How to destroy American innovation
When I describe Obamacare as the greatest assault on our freedom in my lifetime, I can cite many reasons, from the massive tax increases to the incredible pile of new regulations to the unprecedented federal mandate to buy something.
It’s not appreciated enough just what we lose when freedom is crushed. One huge loss is the American innovation in medicine, from drugs to devices to surgical techniques. As Scott Atlas, a physician now at Stanford University’s Hoover Institution, pointed out last week in the Wall Street Journal, that innovation mostly has happened in the United States, and the majority of it has been funded by private investment.
But, Atlas points out, that investment in innovation has slowed dramatically, especially amid the miserably weak recovery of the past five years. He writes:
“But the economy's weakness itself has been exacerbated by the negative impact of new taxes and regulations under ObamaCare. According to Congressional Budget Office estimates, the new health-care law will levy more than $500 billion in new taxes over its first 10 years to help pay for insurance subsidies and Medicaid expansion. These new taxes include significant levies on key health-care industries, such as manufacturers of medical devices and drugs, and their investors.
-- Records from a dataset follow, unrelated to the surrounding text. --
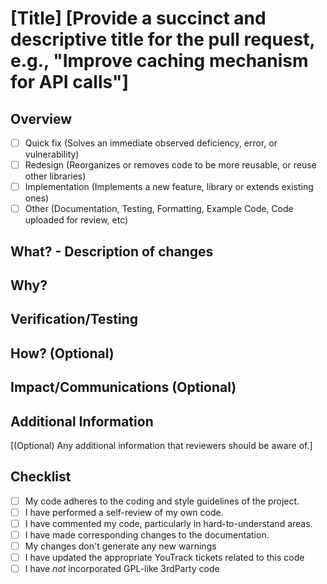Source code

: # [Title]  [Provide a succinct and descriptive title for the pull request, e.g., "Improve caching mechanism for API calls"]

## Overview

- [ ] Quick fix (Solves an immediate observed deficiency, error, or vulnerability)
- [ ] Redesign (Reorganizes or removes code to be more reusable, or reuse other libraries)
- [ ] Implementation (Implements a new feature, library or extends existing ones)
- [ ] Other (Documentation, Testing, Formatting, Example Code, Code uploaded for review, etc)

## What? - Description of changes

<!-- Explain what changes were made. Add link any related issues. Is this a "Major" or "Minor" change based on <https://semver.org/> terminology? Indicate if this is a Major change. -->
<!-- recommended reading: <https://www.pullrequest.com/blog/writing-a-great-pull-request-description/> -->

## Why?

<!-- Provide a description of why these changes are being made. Include the reasons behind these changes and any relevant context. This is one of the most important sections. The code differences will tell us what changed, but it will not tell us why it needs to change. -->

## Verification/Testing

<!-- [Describe the testing you have performed to ensure that these changes function as intended. Include information about any added tests.] -->

## How? (Optional) 

<!-- Include details of the implementation that aren't necessarily obvious from the code. This could also include links to papers or tutorial used to figure out how to write this code. -->

## Impact/Communications (Optional)

<!-- Discuss the impact of your changes on the project. This might include effects on performance, new dependencies, or changes in behaviour. -->

## Additional Information

[(Optional) Any additional information that reviewers should be aware of.]

## Checklist

- [ ] My code adheres to the coding and style guidelines of the project.
- [ ] I have performed a self-review of my own code.
- [ ] I have commented my code, particularly in hard-to-understand areas.
- [ ] I have made corresponding changes to the documentation.
- [ ] My changes don't generate any new warnings
- [ ] I have updated the appropriate YouTrack tickets related to this code
- [ ] I have *not* incorporated GPL-like 3rdParty code

<!-- (Credit: <https://github.com/pieterherman-dev/PR-Template-Guide/tree/main> - modified internally) -->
“As a result, small and large U.S. health-care technology companies are moving R&D centers and jobs overseas. The CEO of one of the largest health-care companies in America recently told me that the device tax his company paid last year exceeded his company's entire R&D budget.”
And so, Atlas writes, companies are cutting jobs and moving R&D – and its jobs – overseas.
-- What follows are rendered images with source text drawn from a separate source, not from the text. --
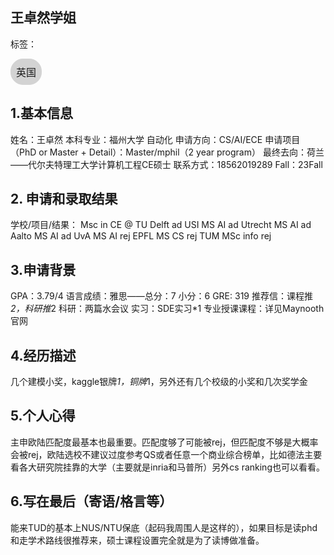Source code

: ## 王卓然学姐

标签：
<a href="https://fzu-fly.online/flying/eu/" target="_blank">
  <div class="box">
    <div class="text">英国</div>
  </div>
</a>

<style>
.box {
  display: inline-block;
  border: 1px solid lightgray; /* 边框颜色 */
  padding: 8px;
  border-radius: 20px; /* 弧度大小 */
  background-color: lightgray; /* 默认背景色 */
  transition: background-color 0.3s ease; /* 添加过渡效果 */
}

.box:hover {
  background-color: #7E56C2; /* 鼠标悬停时的背景色 */
}

.text {
  font-size: 16px;
  text-align: center;
}
</style>

<style>
a[style] {
  position: relative;
}

a[style]:hover {
  background-color: purple;
}
</style>

## 1.基本信息
姓名：王卓然
本科专业：福州大学 自动化
申请方向：CS/AI/ECE
申请项目（PhD or Master + Detail）：Master/mphil（2 year program）
最终去向：荷兰——代尔夫特理工大学计算机工程CE硕士
联系方式：18562019289
Fall：23Fall

## 2. 申请和录取结果
学校/项目/结果：
Msc in CE @ TU Delft ad
USI MS AI ad
Utrecht MS AI ad
Aalto MS AI ad
UvA MS AI rej
EPFL MS CS rej
TUM MSc info rej

## 3.申请背景
GPA：3.79/4
语言成绩：雅思——总分：7 小分：6 
GRE: 319
推荐信：课程推*2，科研推*2
科研：两篇水会议
实习：SDE实习*1
专业授课课程：详见Maynooth官网

## 4.经历描述
几个建模小奖，kaggle银牌*1，铜牌*1，另外还有几个校级的小奖和几次奖学金


## 5.个人心得
主申欧陆匹配度最基本也最重要。匹配度够了可能被rej，但匹配度不够是大概率会被rej，欧陆选校不建议过度参考QS或者任意一个商业综合榜单，比如德法主要看各大研究院挂靠的大学（主要就是inria和马普所）另外cs ranking也可以看看。

## 6.写在最后（寄语/格言等）
能来TUD的基本上NUS/NTU保底（起码我周围人是这样的），如果目标是读phd和走学术路线很推荐来，硕士课程设置完全就是为了读博做准备。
But it’s not just Obamacare’s taxes:
“The bureaucrats at the Food and Drug Administration are also hindering medical-technology and drug development. According to a 2010 survey of more than 200 medical-device companies by medical professor and entrepreneur Josh Makower and his colleagues at Stanford University, delays of approvals for new medical devices are now far longer in the U.S. than in many other developed countries. In the European Union—not exactly known for cutting through red tape—it takes on average seven months to gain approval for low- to moderate-risk devices. In the U.S., FDA approval for similar devices takes on average 31 months.”
This didn’t have to happen. Health care could have been improved for all without a vast increase of federal control and taxes. That, nonetheless, is the route President Obama and Democrats took. The job now is how to repair the damage already inflicted. Atlas has ideas:
“First, strip back the heavy tax burdens that currently inhibit innovation, starting with repealing the Affordable Care Act's $29 billion medical-device excise tax and the $80 billion tax on brand-name drugs. Change the tax code to add incentives for investment in early-stage medical technology and life-science companies, as well as for philanthropic gifts to academic institutions that promote tech entrepreneurs.
“And finally, simplify processes for new device and drug approvals, so that the FDA becomes a favorable rather than an obstructionist environment for these life-saving and cost-saving discoveries.”
That’s a “tall order,” Atlas writes. He’s correct. But it is one that starts with voters recognizing the reality of what is happening and acting accordingly.